Premiere is rolling out Checkout Network, now in 575 grocery stores and set for 3,000 stores by the end of 2006. Racks under the monitors hold DVDs that are promoted on-screen; local advertisers can target specific neighborhoods. Retailers get some airtime for their own use.

New twists, old tech

Last fall, Verizon Wireless was way off its goal of getting 500,000 subscribers to opt in to its database; in 11 months, it had captured only 17,000 names. To get the other 483,000 in one month, The Marketing Store created a Build Your Own Rocket online campaign dangling a grand-prize Honda Civic (and $8,000 to trick it out), and smaller prizes including games, music and gadgets. E-mail and banner ads targeted men 18-25; cost-per-opt-in pricing kept the ad budget in line, and daily reports on click-through rates let Verizon tweak offers or load up on high-traffic sites. Bill inserts and direct-mail reached six million subscribers. The effort brought nearly 550,000 opt-ins (a 81% e-mail response rate) and resulted in $7 million in incremental revenue.

Want more? Make friends with geeks — ideally, marketing experts at high-tech companies. “It’s important to know people who market high-tech products who can bridge the gap between tech speak and marketing speak,” Carmody says. “Anything in the technology space will have marketing implications. It’s just a question of whether you find out about it from experts in high-tech, or from your competitors.”

Treasure Hunt

Where agency experts look for gizmos, and what they’re eyeing now

BILL CARMODY, CMO, Seismicom

Where: Wi-fi and marketing newsletters. I ask my “panel of experts” — mostly marketing people at high-tech companies — about ideas there, and we brainstorm marketing applications together.

What: New channels in broadband; wireless is poised to replace broadcast. Memory cards [such as client SanDisk’s] transfer data between devices. Coupons via TiVo — it’s coming. Convergence of lifestyle and media, such as high-end cars that put your cell phone calls through your car speakers.

VICTOR MAZZEO, Chief Creative Officer, J. Brown Agency

Where: Engadget.com, macpulse.com.

What: 3D hologram P-O-P; iTunes’ easy-to-download podcasts that let anyone create or listen to a podcast, even your mom. That means big potential for marketer-created content.

GEOFF MILLER, interactive marketing director, The Marketing Store Worldwide

Where: This global agency shares information between offices — especially Asia and Europe, now on the fifth generation of SMS. We’ve been sitting on text messaging in the U.S. for five years.

What: SMS applications spotted in Singapore this spring: Coke vending machines take payment via SMS. McDonald’s diners pay by transit card, and earn rewards.

BRAD NIERENBERG, CEO, RedPeg Marketing

Where: Fast Company, Wired, gizmodo.com, i4u.com, maccentral.com, MacWorld expo.

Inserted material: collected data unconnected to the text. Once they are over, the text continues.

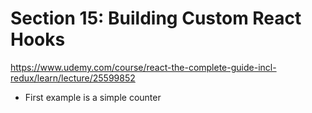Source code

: # Section 15: Building Custom React Hooks
https://www.udemy.com/course/react-the-complete-guide-incl-redux/learn/lecture/25599852

- First example is a simple counter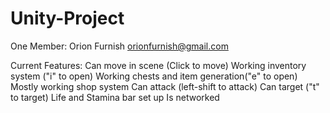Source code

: # Unity-Project
One Member: Orion Furnish orionfurnish@gmail.com

Current Features:
   Can move in scene (Click to move)
   Working inventory system ("i" to open)
   Working chests and item generation("e" to open)
   Mostly working shop system
   Can attack (left-shift to attack)
   Can target ("t" to target)
   Life and Stamina bar set up
   Is networked
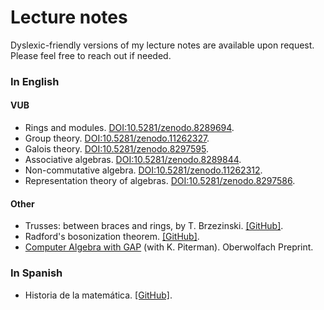 # Lecture notes

Dyslexic-friendly versions of my lecture notes are available upon request. Please feel free to reach out if needed.

### In English

#### VUB
* Rings and modules. [DOI:10.5281/zenodo.8289694](https://zenodo.org/doi/10.5281/zenodo.8289694).
* Group theory. [DOI:10.5281/zenodo.11262327](https://zenodo.org/doi/10.5281/zenodo.11262327).
* Galois theory. [DOI:10.5281/zenodo.8297595](https://zenodo.org/doi/10.5281/zenodo.8297595).
* Associative algebras. [DOI:10.5281/zenodo.8289844](https://doi.org/10.5281/zenodo.8289844).
* Non-commutative algebra. [DOI:10.5281/zenodo.11262312](https://zenodo.org/doi/10.5281/zenodo.11262312).
* Representation theory of algebras. [DOI:10.5281/zenodo.8297586](https://zenodo.org/doi/10.5281/zenodo.8297586).

#### Other

* Trusses: between braces and rings, by T. Brzezinski. [[GitHub]](https://github.com/vendramin/trusses).
* Radford's bosonization theorem. [[GitHub]](https://github.com/vendramin/radford).
* [Computer Algebra with GAP](https://publications.mfo.de/handle/mfo/4023) (with K. Piterman). Oberwolfach Preprint. 

### In Spanish

* Historia de la matemática. [[GitHub]](https://github.com/vendramin/historia).

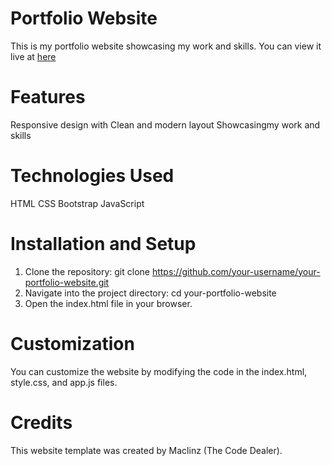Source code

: # Portfolio Website
This is my portfolio website showcasing my work and skills. You can view it live at [here](utsav47.com.np/)

# Features
Responsive design with Clean and modern layout
Showcasingmy work and skills

# Technologies Used
HTML
CSS
Bootstrap
JavaScript

# Installation and Setup
1. Clone the repository:
git clone https://github.com/your-username/your-portfolio-website.git
2. Navigate into the project directory:
cd your-portfolio-website
3. Open the index.html file in your browser.

# Customization
You can customize the website by modifying the code in the index.html, style.css, and app.js files.

# Credits
This website template was created by Maclinz (The Code Dealer).

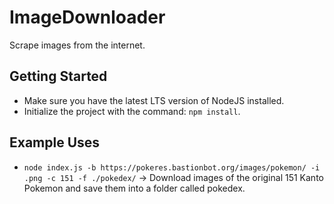 # ImageDownloader

Scrape images from the internet.

## Getting Started

- Make sure you have the latest LTS version of NodeJS installed.
- Initialize the project with the command: `npm install`.

## Example Uses

- `node index.js -b https://pokeres.bastionbot.org/images/pokemon/ -i .png -c 151 -f ./pokedex/` -> Download images of the original 151 Kanto Pokemon and save them into a folder called pokedex.
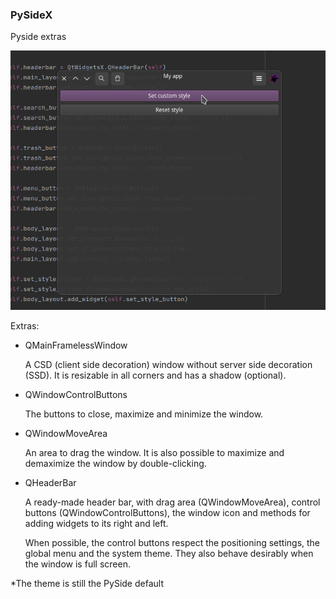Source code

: ### PySideX

Pyside extras

![Image](data/screen.png "screenshot")

Extras:

* QMainFramelessWindow

  A CSD (client side decoration) window without server side decoration (SSD). It is resizable in all corners and has a shadow (optional).

* QWindowControlButtons

  The buttons to close, maximize and minimize the window.

* QWindowMoveArea

  An area to drag the window. It is also possible to maximize and demaximize the window by double-clicking.

* QHeaderBar

  A ready-made header bar, with drag area (QWindowMoveArea), control buttons (QWindowControlButtons), the window icon and methods for adding widgets to its right and left.

  When possible, the control buttons respect the positioning settings, the global menu and the system theme. They also behave desirably when the window is full screen.

*The theme is still the PySide default
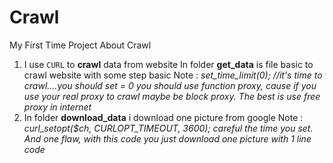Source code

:# Crawl
My First Time Project About Crawl
1. I use `CURL` to **crawl** data from website
In folder **get_data** is file basic to crawl website with some step basic
    Note :  *set_time_limit(0); //it's time to crawl....you should set = 0
            you should use function proxy, cause if you use your real proxy to crawl maybe be block proxy. The best is use free proxy in internet*
2. In folder **download_data** i download one picture from google 
    Note : *curl_setopt($ch, CURLOPT_TIMEOUT, 3600); careful the time you set. And one flaw, with this code you just download one picture with 1 line code* 
  
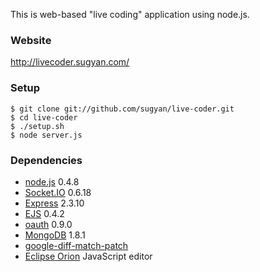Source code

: This is web-based "live coding" application using node.js.

### Website
http://livecoder.sugyan.com/

### Setup
    $ git clone git://github.com/sugyan/live-coder.git
    $ cd live-coder
    $ ./setup.sh
    $ node server.js

### Dependencies
- [node.js](http://nodejs.org/) 0.4.8
 - [Socket.IO](http://socket.io/) 0.6.18
 - [Express](http://expressjs.com/) 2.3.10
 - [EJS](http://embeddedjs.com/) 0.4.2
 - [oauth](https://github.com/ciaranj/node-oauth) 0.9.0
- [MongoDB](http://www.mongodb.org/) 1.8.1
- [google-diff-match-patch](http://code.google.com/p/google-diff-match-patch/)
- [Eclipse Orion](http://wiki.eclipse.org/Orion) JavaScript editor
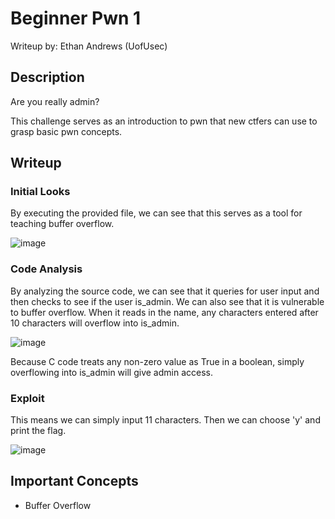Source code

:# Beginner Pwn 1
Writeup by: Ethan Andrews (UofUsec)

## Description
Are you really admin?

This challenge serves as an introduction to pwn that new ctfers can use to grasp basic pwn concepts.

## Writeup
### Initial Looks
By executing the provided file, we can see that this serves as a tool for teaching buffer overflow.

![image](https://github.com/user-attachments/assets/f153ee17-70cb-4cf3-bfeb-ddd35e6f2ff4)

### Code Analysis
By analyzing the source code, we can see that it queries for user input and then checks to see if the user is_admin. We can also see that 
it is vulnerable to buffer overflow. When it reads in the name, any characters entered after 10 characters will overflow into is_admin.

![image](https://github.com/user-attachments/assets/3cbb5979-7c47-459f-8631-0530aab8d83b)

Because C code treats any non-zero value as True in a boolean, simply overflowing into is_admin will give admin access.

### Exploit
This means we can simply input 11 characters. Then we can choose 'y' and print the flag.

![image](https://github.com/user-attachments/assets/fedb7b50-fca6-4b87-8ae3-343033ef524a)

## Important Concepts
- Buffer Overflow
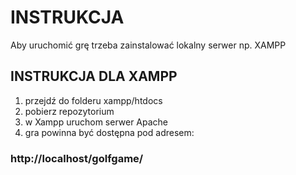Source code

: # INSTRUKCJA

Aby uruchomić grę trzeba zainstalować lokalny serwer np. XAMPP

## INSTRUKCJA DLA XAMPP

1. przejdź do folderu xampp/htdocs
2. pobierz repozytorium
3. w Xampp uruchom serwer Apache
4. gra powinna być dostępna pod adresem:

### http://localhost/golfgame/

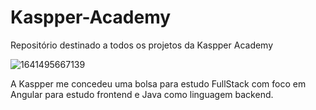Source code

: # Kaspper-Academy
Repositório destinado a todos os projetos da Kaspper Academy

![1641495667139](https://user-images.githubusercontent.com/110741158/218222530-f475d80a-81ac-43f5-8135-bc8d4f289c86.jpeg)

A Kaspper me concedeu uma bolsa para estudo FullStack com foco em Angular para estudo frontend e Java como linguagem backend.
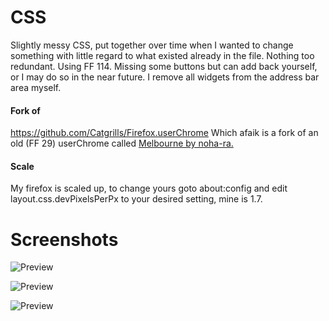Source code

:# CSS
Slightly messy CSS, put together over time when I wanted to change something with little regard to what existed already in the file. Nothing too redundant.
Using FF 114. Missing some buttons but can add back yourself, or I may do so in the near future. I remove all widgets from the address bar area myself.

#### Fork of #### 
https://github.com/Catgrills/Firefox.userChrome
Which afaik is a fork of an old (FF 29) userChrome called [Melbourne by noha-ra.](https://www.deviantart.com/noha-ra/art/Melbourne-Firefox-CSS-FF-29-and-above-473887761)

#### Scale #### 
My firefox is scaled up, to change yours goto about:config and edit layout.css.devPixelsPerPx to your desired setting, mine is 1.7.

# Screenshots
![Preview](https://files.catbox.moe/3sw3b4.png)

![Preview](https://i.imgur.com/Q4AXLK9.png)

![Preview](https://i.imgur.com/jvSaQYF.png)
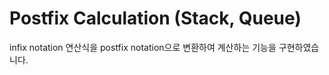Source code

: Postfix Calculation (Stack, Queue)
==================================
infix notation 연산식을 postfix notation으로 변환하여 계산하는 기능을 구현하였습니다.
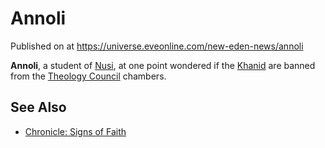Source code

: # Annoli
Published on  at https://universe.eveonline.com/new-eden-news/annoli

**Annoli**, a student of [Nusi](7pRoTKNNSHpKwWpq2pFy14), at one point wondered if the [Khanid](1IRIdXfOZrfl5BuFuabOh6) are banned from the [Theology Council](38uUjWk3RiR80FqDwjmQWk) chambers.

See Also
--------

-   [Chronicle: Signs of Faith](4b6BlPlDE5ma0s3daoyArn)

What: Mac Mini. We use wireless barcode scanners for instant-win contests, and cell phone credit card scanning to sell products at events. Our field teams use kiosk equipment (like airport check-ins) to ask survey questions as consumers enter a sweepstakes.

BILL ROSEN, chief creative officer-North America, Arc Worldwide

Where: Industry contacts and an internal team that unearths new technologies.

What: RSS/blogging and podcasting: Nestle Purina PetCare talks to pet owners via RSS. Software: We helped Kellogg (with an assist from DNA Digital Media Group) develop voice-activated software that lets kids tell Kellogg characters like Tony the Tiger and Toucan Sam what to do on their computer — open a program, access the Internet, get e-mail. We put CDs with the software in cereal boxes.